The value of the items is not in each individual item, but in the ways MacGyver combines them for the desired effect.
The same can be true for your business. Your business has a lot of things at its disposal, including money, customers, patents, distribution channels, business partners, image, employees, and so on. Rather than trying to slot each one into a singular category of good or bad, weak or strong, just look at it as a bunch of stuff at your disposal (no preconceived value judgements).
Then, like MacGyver, look for ways to combine it all to create a way out of your dilemma. It’s a lot easier to find creative solutions when you don’t poison your mind with preconceived notions about how various parts are only good or only bad. Having an open mind opens up more possibilities.
You’d be surprised at what kind of strategy you can come up with if you abandon the SWOT approach and use more of a MacGyver approach. So my suggestion is to take SWOT out of your strategic toolbox and replace it with the MacGyver tool.
I’ve covered this concept in a variety of posts in the past. To learn more about this idea, go here and here.

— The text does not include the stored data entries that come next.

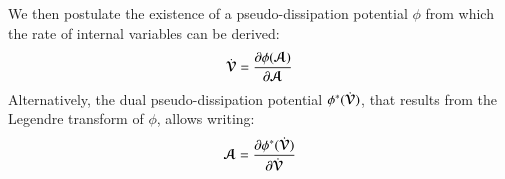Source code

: We then postulate the existence of a pseudo-dissipation potential $\phi$ from which the rate of internal variables can be derived:
\begin{equation}
  \label{eq:pseudo-dissipation_potential}
  \dot{{\boldsymbol{\mathcal{V}}}}= \frac{\partial \phi({\boldsymbol{\mathcal{A}}})}{\partial {\boldsymbol{\mathcal{A}}}}
\end{equation}
Alternatively, the dual pseudo-dissipation potential $\phi^*(\dot{{\boldsymbol{\mathcal{V}}}})$, that results from the Legendre transform of $\phi$, allows writing:
\begin{equation}
  \label{eq:dual_form_kinetic}
  {\boldsymbol{\mathcal{A}}} = \frac{\partial \phi^*(\dot{{\boldsymbol{\mathcal{V}}}})}{\partial \dot{{\boldsymbol{\mathcal{V}}}}}
\end{equation}





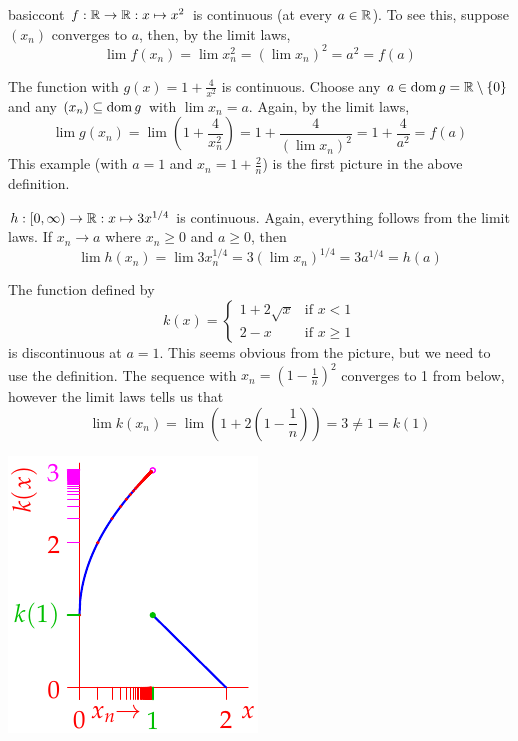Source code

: \begin{examples}{}{basiccont}
	\exstart $f:\mathbb{R}\to\mathbb{R}:x\mapsto x^2$ is continuous (at every $a\in\mathbb{R}$). To see this, suppose $(x_n)$ converges to $a$, then, by the limit laws,
  \[
  	\lim f(x_n) =\lim x_n^2 =(\lim x_n)^2 =a^2 =f(a)
  \]
  
  \begin{enumerate}\setcounter{enumi}{1}
	  \item The function with $g(x)=1+\frac 4{x^2}$ is continuous. Choose any $a\in\operatorname{dom} g=\mathbb{R}\setminus\{0\}$ and any $(x_n)\subseteq\operatorname{dom} g$ with $\lim x_n=a$. Again, by the limit laws,
	  \[
	  	\lim g(x_n) =\lim\left(1+\frac 4{x_n^2}\right) 
	  	=1+\frac 4{(\lim x_n)^2} =1+\frac 4{a^2}=f(a)
	  \]
	  This example (with $a=1$ and $x_n=1+\frac 2n$) is the first picture in the above definition.
  
  	\item $h:[0,\infty)\to\mathbb{R}:x\mapsto 3x^{1/4}$ is continuous. Again, everything follows from the limit laws. If $x_n\to a$ where $x_n\ge 0$ and $a\ge 0$, then
  	\[
  		\lim h(x_n) =\lim 3x_n^{1/4} =3(\lim x_n)^{1/4} =3a^{1/4} =h(a)
  	\]
  
		\begin{minipage}[t]{0.70\linewidth}\vspace{-5pt}
	  	\item The function defined by
		  \[
		  	k(x)=
		  	\begin{cases}
		  		1+2\sqrt x&\text{if }x<1\\
		  		2-x&\text{if }x\ge 1
		  	\end{cases}
		  \]
	  	is discontinuous at $a=1$. This seems obvious from the picture, but we need to use the definition. The sequence with $x_n=(1-\frac 1n)^2$ converges to 1 from below, however the limit laws tells us that
	  	\[
	  		\lim k(x_n) =\lim\left(1+2\left(1-\frac 1n\right)\right)
	  		=3\neq 1 =k(1)
	  	\]
		\end{minipage}
		\hfill
		\begin{minipage}[t]{0.29\linewidth}\vspace{-5pt}
			\flushright\includegraphics[scale=0.95]{cont-ex2}
		\end{minipage}


\end{enumerate}
\end{examples}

Strategies have a starting point—where we are today. Our current situation comes with all sorts of baggage. To sort through all that baggage, a common strategic approach is to quickly sort everything into different piles depending on whether the baggage is “good” or “bad.” This is called the SWOT analysis. Unfortunately, by initially putting value labels on things we miss out on the fact that there is both good and bad in everything. SWOT closes our minds prematurely to all the potential strategic options available to us. A better approach is to eliminate the labels and see it all as a just pile of raw materials (no value labels) from which we must build a strategy. Then, like MacGyver, we look for creative ways to combine it all so that the sum of the parts gives us the edge we need to escape trouble and achieve success.
You don't need a nose like mine to smell the benefits of MacGyver over SWOT.
Remember, the best strategy for your company is not some generic approach applicable to everyone. After all, if everyone can do it, where is your advantage? Instead, your advantage comes from making the most from what is uniquely you. Look at everything you have and figure out how to combine it for maximum impact.